In the composition system of pipeline steel, V is not required to be added, in comparison with other elements such as Nb, Mo and Cr, etc. Among the three main microalloying elements, V has the best precipitation strengthening effect. Therefore, the precipitation of V-containing particles during thermal cycling will produce strong precipitation strengthening, which can effectively improve the hardness of microalloyed steel [17]. Moreover, it was reported that the VN and V (C, N) precipitations could provide nucleation sites for ferrite transformed along grain boundaries with a fine grain size during cooling. The ferrite could grow without coalescence resulting from the different orientations [9,18]. In addition, the thermodynamic calculation shows that the precipitation temperature of the second phase containing V is lower when V is added separately, while the composite addition of Nb and V can increase the precipitation temperature, which is beneficial to the secondary precipitation during the welding thermal cycle.

However, there are relatively few studies on the effect of V on the softening behavior of the welding HAZ of deep-sea pipeline steel with polygonal ferrite and an acicular ferrite mixed microstructure.

2. Experimental Material and Procedures

In this work, the experimental steel was produced by industrially hot-rolled steel plates. The chemical composition of the experimental steel is listed in Table 1. Meanwhile, one deep-sea pipeline steel with a thickness of 31.8 mm, named 0# steel, was chosen to demonstrate the softening problem. The microstructure of the deep-sea pipeline steel consisted of polygonal ferrite and acicular ferrite. The chemical composition and mechanical property of 0# steel are displayed in Table 1 and Table 2, respectively. Based on the composite design of the deep-sea pipeline steel, the microalloying element V was added. The V content of the experimental design was 0.025, 0.050 and 0.070%, respectively. Then, 0.071% was the chemical composition after actual steelmaking. According to the principle of microalloying, the total addition of Nb, V and Ti usually does not exceed 0.1%. Therefore, we did not continue to add V. In addition, the microhardness of 0.05% V content was between 0.025 and 0.071. In order to clearly present the results of high and low V content, the results of 0.05% V were not added. The mechanical properties of experimental steel are also shown in Table 2, while the microhardness of the 1# and 2# base metal was 252 HV and 259 HV, respectively.

The base metal microstructure of the two experimental steels at different thickness is shown in Figure 1. Both of the two steels consisted of polygonal ferrite (PF) and acicular ferrite (AF). In addition, the content of PF from the side to the center of the two experimental plates was increased.

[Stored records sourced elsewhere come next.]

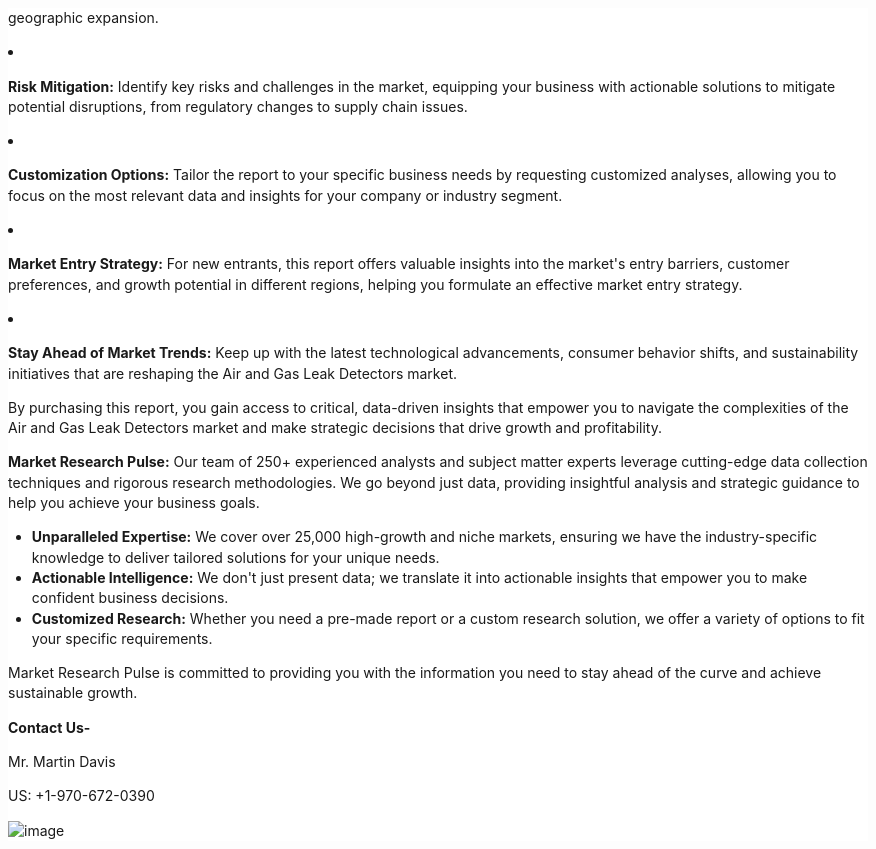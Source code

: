 geographic expansion.</p></li><li><p><strong>Risk Mitigation:</strong> Identify key risks and challenges in the market, equipping your business with actionable solutions to mitigate potential disruptions, from regulatory changes to supply chain issues.</p></li><li><p><strong>Customization Options:</strong> Tailor the report to your specific business needs by requesting customized analyses, allowing you to focus on the most relevant data and insights for your company or industry segment.</p></li><li><p><strong>Market Entry Strategy:</strong> For new entrants, this report offers valuable insights into the market's entry barriers, customer preferences, and growth potential in different regions, helping you formulate an effective market entry strategy.</p></li><li><p><strong>Stay Ahead of Market Trends:</strong> Keep up with the latest technological advancements, consumer behavior shifts, and sustainability initiatives that are reshaping the Air and Gas Leak Detectors market.</p></li></ol><p>By purchasing this report, you gain access to critical, data-driven insights that empower you to navigate the complexities of the Air and Gas Leak Detectors market and make strategic decisions that drive growth and profitability.</p><p><strong>Market Research Pulse:</strong>&nbsp;Our team of 250+ experienced analysts and subject matter experts leverage cutting-edge data collection techniques and rigorous research methodologies. We go beyond just data, providing insightful analysis and strategic guidance to help you achieve your business goals.</p><ul><li><strong>Unparalleled Expertise:</strong>&nbsp;We cover over 25,000 high-growth and niche markets, ensuring we have the industry-specific knowledge to deliver tailored solutions for your unique needs.</li><li><strong>Actionable Intelligence:</strong>&nbsp;We don't just present data; we translate it into actionable insights that empower you to make confident business decisions.</li><li><strong>Customized Research:</strong>&nbsp;Whether you need a pre-made report or a custom research solution, we offer a variety of options to fit your specific requirements.</li></ul><p>Market Research Pulse is committed to providing you with the information you need to stay ahead of the curve and achieve sustainable growth.</p><p><strong>Contact Us-</strong></p><p>Mr. Martin Davis</p><p>US: +1-970-672-0390</p>
![image](https://github.com/user-attachments/assets/3d4a4568-681e-4036-99b4-5bbe516a1627)
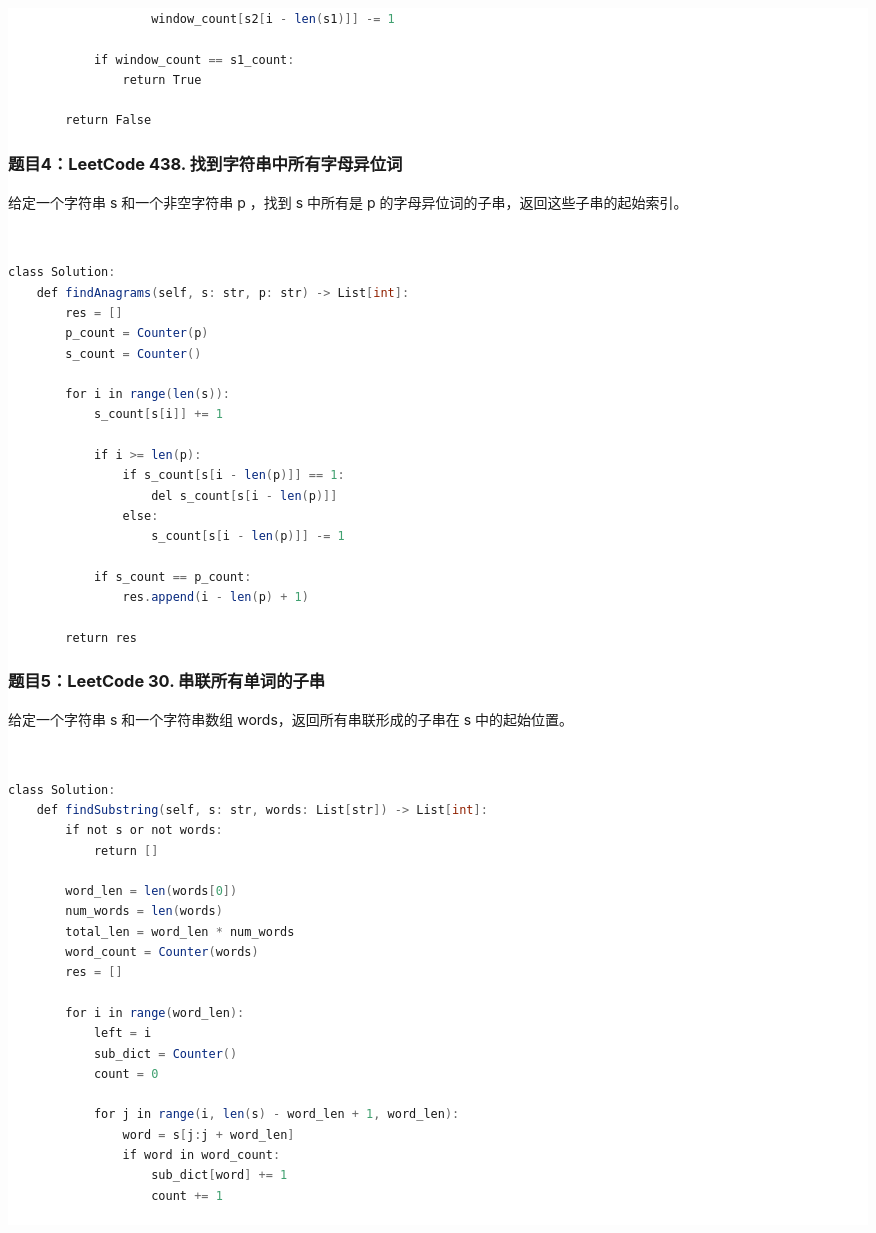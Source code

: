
 ```java
                    window_count[s2[i - len(s1)]] -= 1  
              
            if window_count == s1_count:  
                return True  
          
        return False  
```


###  题目4：LeetCode 438. 找到字符串中所有字母异位词

给定一个字符串 s 和一个非空字符串 p ，找到 s 中所有是 p 的字母异位词的子串，返回这些子串的起始索引。


​    
```java
class Solution:  
    def findAnagrams(self, s: str, p: str) -> List[int]:  
        res = []  
        p_count = Counter(p)  
        s_count = Counter()  
          
        for i in range(len(s)):  
            s_count[s[i]] += 1  
              
            if i >= len(p):  
                if s_count[s[i - len(p)]] == 1:  
                    del s_count[s[i - len(p)]]  
                else:  
                    s_count[s[i - len(p)]] -= 1  
              
            if s_count == p_count:  
                res.append(i - len(p) + 1)  
          
        return res  
```


###  题目5：LeetCode 30. 串联所有单词的子串

给定一个字符串 s 和一个字符串数组 words，返回所有串联形成的子串在 s 中的起始位置。


​    
```java
class Solution:  
    def findSubstring(self, s: str, words: List[str]) -> List[int]:  
        if not s or not words:  
            return []  
          
        word_len = len(words[0])  
        num_words = len(words)  
        total_len = word_len * num_words  
        word_count = Counter(words)  
        res = []  
          
        for i in range(word_len):  
            left = i  
            sub_dict = Counter()  
            count = 0  
              
            for j in range(i, len(s) - word_len + 1, word_len):  
                word = s[j:j + word_len]  
                if word in word_count:  
                    sub_dict[word] += 1  
                    count += 1  
                      
```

The schematic diagram of the thermal simulation process is shown in Figure 2. The thermal cycling process at different locations of HAZ was simulated by setting different peak temperatures through a Gleeble 1500 thermal simulation machine. The specimen was firstly reheated to different peak temperatures (500, 600, 700, 750, 800, 850, 900, 950, 1000, 1100, 1200 and 1300 °C, respectively) with a heating rate of 100 °C/s and then cooled to 800 °C with a cooling rate of 20 °C/s. The cooling time from 800 to 300 °C (t_8/3) was 9.6, 24 and 33.6 s, respectively, corresponding to various welding heat inputs. Finally, the specimen was air-cooled from 300 °C to room temperature. The specimen size of the thermal simulation experiment was 11 mm × 11 mm × 60 mm, which was taken from the transverse side of the plate. It is worth noting that during the manufacture of the pipe, the steel plate obtained additional plastic deformations at macro-, meso-, and microlevels. These additional plastic deformations may cause local stress concentration, lead to local performance changes, and affect the analysis and judgment of experimental results. Therefore, the experimental specimen was directly cut down from the hot-rolled plates without deformation. In addition, different welding heat inputs of 10, 25, and 35 KJ/cm were used and the corresponding t_8/3 times were 9.6, 24.95, and 33.6 s, respectively. The selection of welding heat input was combined with the actual welding conditions, and it was also an appropriate welding line energy range to avoid the local embrittlement of the coarse-grained zone. In particular, t_8/3 was used instead of the commonly used t_8/5 because the room-temperature microstructure of pipeline steels was usually a medium-temperature transformation microstructure.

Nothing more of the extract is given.